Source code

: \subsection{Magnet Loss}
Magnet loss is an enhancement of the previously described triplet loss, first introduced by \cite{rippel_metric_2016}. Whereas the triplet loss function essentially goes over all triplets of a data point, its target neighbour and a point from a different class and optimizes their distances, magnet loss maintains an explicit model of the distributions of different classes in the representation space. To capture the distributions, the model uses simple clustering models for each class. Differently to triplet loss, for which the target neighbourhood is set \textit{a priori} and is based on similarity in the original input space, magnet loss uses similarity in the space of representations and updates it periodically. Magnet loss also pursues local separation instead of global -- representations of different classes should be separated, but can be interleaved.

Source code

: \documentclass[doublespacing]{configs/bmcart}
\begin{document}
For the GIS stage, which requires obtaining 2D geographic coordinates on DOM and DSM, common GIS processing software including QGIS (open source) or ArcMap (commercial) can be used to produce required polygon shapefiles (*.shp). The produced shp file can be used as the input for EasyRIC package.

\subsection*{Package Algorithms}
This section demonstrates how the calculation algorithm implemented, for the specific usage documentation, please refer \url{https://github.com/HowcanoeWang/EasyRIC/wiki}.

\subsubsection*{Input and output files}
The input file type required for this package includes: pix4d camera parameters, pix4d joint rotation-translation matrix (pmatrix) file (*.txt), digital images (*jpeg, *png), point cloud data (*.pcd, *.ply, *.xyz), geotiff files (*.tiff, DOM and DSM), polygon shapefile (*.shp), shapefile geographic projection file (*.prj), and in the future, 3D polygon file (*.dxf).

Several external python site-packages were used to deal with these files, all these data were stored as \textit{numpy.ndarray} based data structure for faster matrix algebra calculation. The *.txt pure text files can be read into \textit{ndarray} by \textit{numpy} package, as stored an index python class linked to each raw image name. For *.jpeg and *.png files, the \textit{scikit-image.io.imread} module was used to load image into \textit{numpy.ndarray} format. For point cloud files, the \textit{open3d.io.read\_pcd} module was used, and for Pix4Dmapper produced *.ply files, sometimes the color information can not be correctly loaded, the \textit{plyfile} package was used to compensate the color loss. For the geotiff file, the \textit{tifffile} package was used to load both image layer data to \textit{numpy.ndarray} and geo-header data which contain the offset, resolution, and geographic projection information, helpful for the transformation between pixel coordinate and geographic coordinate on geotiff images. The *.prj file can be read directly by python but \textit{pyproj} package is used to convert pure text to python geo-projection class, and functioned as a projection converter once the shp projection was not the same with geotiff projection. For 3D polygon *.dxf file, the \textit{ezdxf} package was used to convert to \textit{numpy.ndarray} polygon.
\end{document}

● **Goal of the exercise**:
Give again each line shown above, keeping every word as it is.

● **Written answer**:
Source code

: \subsection{Magnet Loss}
Magnet loss is an enhancement of the previously described triplet loss, first introduced by \cite{rippel_metric_2016}. Whereas the triplet loss function essentially goes over all triplets of a data point, its target neighbour and a point from a different class and optimizes their distances, magnet loss maintains an explicit model of the distributions of different classes in the representation space. To capture the distributions, the model uses simple clustering models for each class. Differently to triplet loss, for which the target neighbourhood is set \textit{a priori} and is based on similarity in the original input space, magnet loss uses similarity in the space of representations and updates it periodically. Magnet loss also pursues local separation instead of global -- representations of different classes should be separated, but can be interleaved.

Source code

: \documentclass[doublespacing]{configs/bmcart}
\begin{document}
For the GIS stage, which requires obtaining 2D geographic coordinates on DOM and DSM, common GIS processing software including QGIS (open source) or ArcMap (commercial) can be used to produce required polygon shapefiles (*.shp). The produced shp file can be used as the input for EasyRIC package.

\subsection*{Package Algorithms}
This section demonstrates how the calculation algorithm implemented, for the specific usage documentation, please refer \url{https://github.com/HowcanoeWang/EasyRIC/wiki}.

\subsubsection*{Input and output files}
The input file type required for this package includes: pix4d camera parameters, pix4d joint rotation-translation matrix (pmatrix) file (*.txt), digital images (*jpeg, *png), point cloud data (*.pcd, *.ply, *.xyz), geotiff files (*.tiff, DOM and DSM), polygon shapefile (*.shp), shapefile geographic projection file (*.prj), and in the future, 3D polygon file (*.dxf).

Several external python site-packages were used to deal with these files, all these data were stored as \textit{numpy.ndarray} based data structure for faster matrix algebra calculation. The *.txt pure text files can be read into \textit{ndarray} by \textit{numpy} package, as stored an index python class linked to each raw image name. For *.jpeg and *.png files, the \textit{scikit-image.io.imread} module was used to load image into \textit{numpy.ndarray} format. For point cloud files, the \textit{open3d.io.read\_pcd} module was used, and for Pix4Dmapper produced *.ply files, sometimes the color information can not be correctly loaded, the \textit{plyfile} package was used to compensate the color loss. For the geotiff file, the \textit{tifffile} package was used to load both image layer data to \textit{numpy.ndarray} and geo-header data which contain the offset, resolution, and geographic projection information, helpful for the transformation between pixel coordinate and geographic coordinate on geotiff images. The *.prj file can be read directly by python but \textit{pyproj} package is used to convert pure text to python geo-projection class, and functioned as a projection converter once the shp projection was not the same with geotiff projection. For 3D polygon *.dxf file, the \textit{ezdxf} package was used to convert to \textit{numpy.ndarray} polygon.
\end{document}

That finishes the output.